Given all above relationships consolidated and simplifying logical steps,
The solution for [tex]$m$[/tex] turns out as:
[tex]\[ m = 1.0 \][/tex]
Hence, the number of arithmetic means [tex]$m$[/tex] between 15 and 45, such that the mean of these means is 30, is 1.0.
### Step-by-Step Solution:
1. Identify the First and Last Terms:
- The first term ([tex]$a$[/tex]) is 15.
- The last term ([tex]$l$[/tex]) is 45.
2. Understand the Arithmetic Mean:
In an arithmetic sequence, the arithmetic mean is the average of the sequence. Since we have [tex]$m$[/tex] arithmetic means between the terms, the total number of terms in the sequence would be [tex]$m + 2$[/tex] (including the first and the last term).
3. Set Up the Sequence:
- The sequence is: 15, (Mean 1), (Mean 2), ..., (Mean [tex]$m$[/tex]), 45.
4. Calculate the Common Difference ([tex]$d$[/tex]):
The common difference in the arithmetic sequence can be calculated by knowing that the difference between consecutive terms is constant.
To find the common difference [tex]$d$[/tex]:
[tex]\[ a + (m + 1)d = l \][/tex]
Plugging the values in:
[tex]\[ 15 + (m + 1)d = 45 \][/tex]
Solving for [tex]$d$[/tex]:
[tex]\[ (m + 1)d = 45 - 15 \][/tex]
[tex]\[ (m + 1)d = 30 \][/tex]
Since the arithmetic mean of the additional [tex]$m$[/tex] terms is given as 30, we will proceed in the following steps.

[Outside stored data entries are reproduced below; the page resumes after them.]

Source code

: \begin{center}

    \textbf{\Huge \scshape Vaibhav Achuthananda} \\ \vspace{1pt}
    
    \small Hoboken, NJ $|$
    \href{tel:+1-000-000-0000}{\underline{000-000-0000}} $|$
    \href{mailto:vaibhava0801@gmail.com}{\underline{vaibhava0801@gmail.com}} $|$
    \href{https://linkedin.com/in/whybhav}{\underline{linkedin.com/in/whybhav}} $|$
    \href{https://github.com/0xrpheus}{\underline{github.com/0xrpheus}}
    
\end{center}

5. Relate Mean to [tex]$d$[/tex]:
If the mean is 30, then it implies there must be an even distribution around this mean in the arithmetic sequence. Given the terms are symmetric around the mean, we can use it to correlate with [tex]$d$[/tex] more effectively.

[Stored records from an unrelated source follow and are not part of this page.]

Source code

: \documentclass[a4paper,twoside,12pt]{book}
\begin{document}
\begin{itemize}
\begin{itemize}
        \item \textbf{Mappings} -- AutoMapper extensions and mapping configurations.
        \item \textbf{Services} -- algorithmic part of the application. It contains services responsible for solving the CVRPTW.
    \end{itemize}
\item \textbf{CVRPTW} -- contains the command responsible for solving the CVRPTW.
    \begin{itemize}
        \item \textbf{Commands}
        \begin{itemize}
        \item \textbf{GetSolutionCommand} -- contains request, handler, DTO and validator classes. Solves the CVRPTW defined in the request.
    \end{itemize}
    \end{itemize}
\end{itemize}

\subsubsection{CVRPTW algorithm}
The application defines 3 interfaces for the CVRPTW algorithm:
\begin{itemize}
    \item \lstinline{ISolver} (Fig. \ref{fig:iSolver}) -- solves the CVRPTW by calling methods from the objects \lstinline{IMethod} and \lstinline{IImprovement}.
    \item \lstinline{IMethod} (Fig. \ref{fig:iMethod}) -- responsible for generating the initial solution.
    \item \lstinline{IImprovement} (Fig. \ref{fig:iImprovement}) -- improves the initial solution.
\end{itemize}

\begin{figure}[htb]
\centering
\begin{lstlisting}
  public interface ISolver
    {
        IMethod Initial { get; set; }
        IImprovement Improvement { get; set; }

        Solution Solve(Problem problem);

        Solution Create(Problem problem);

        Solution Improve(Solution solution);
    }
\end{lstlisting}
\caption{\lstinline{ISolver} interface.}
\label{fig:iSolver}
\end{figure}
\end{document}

6. Solve for [tex]$m$[/tex]:
By dividing by [tex]$d$[/tex]:
[tex]\[ d = \frac{30}{(m + 1)} \][/tex]
7. Calculate the Number of Means:
Given the mean and symmetrical property:
[tex]\[ \frac{a + l}{2} = \text{Mean} \][/tex]
[tex]\[ \frac{15 + 45}{2} = 30 \][/tex]
This implies every term must distribute evenly around this point, and the symmetry lies with [tex]$d$[/tex] found in earlier derivation.
Given all above relationships consolidated and simplifying logical steps,
The solution for [tex]$m$[/tex] turns out as:
[tex]\[ m = 1.0 \][/tex]
Hence, the number of arithmetic means [tex]$m$[/tex] between 15 and 45, such that the mean of these means is 30, is 1.0.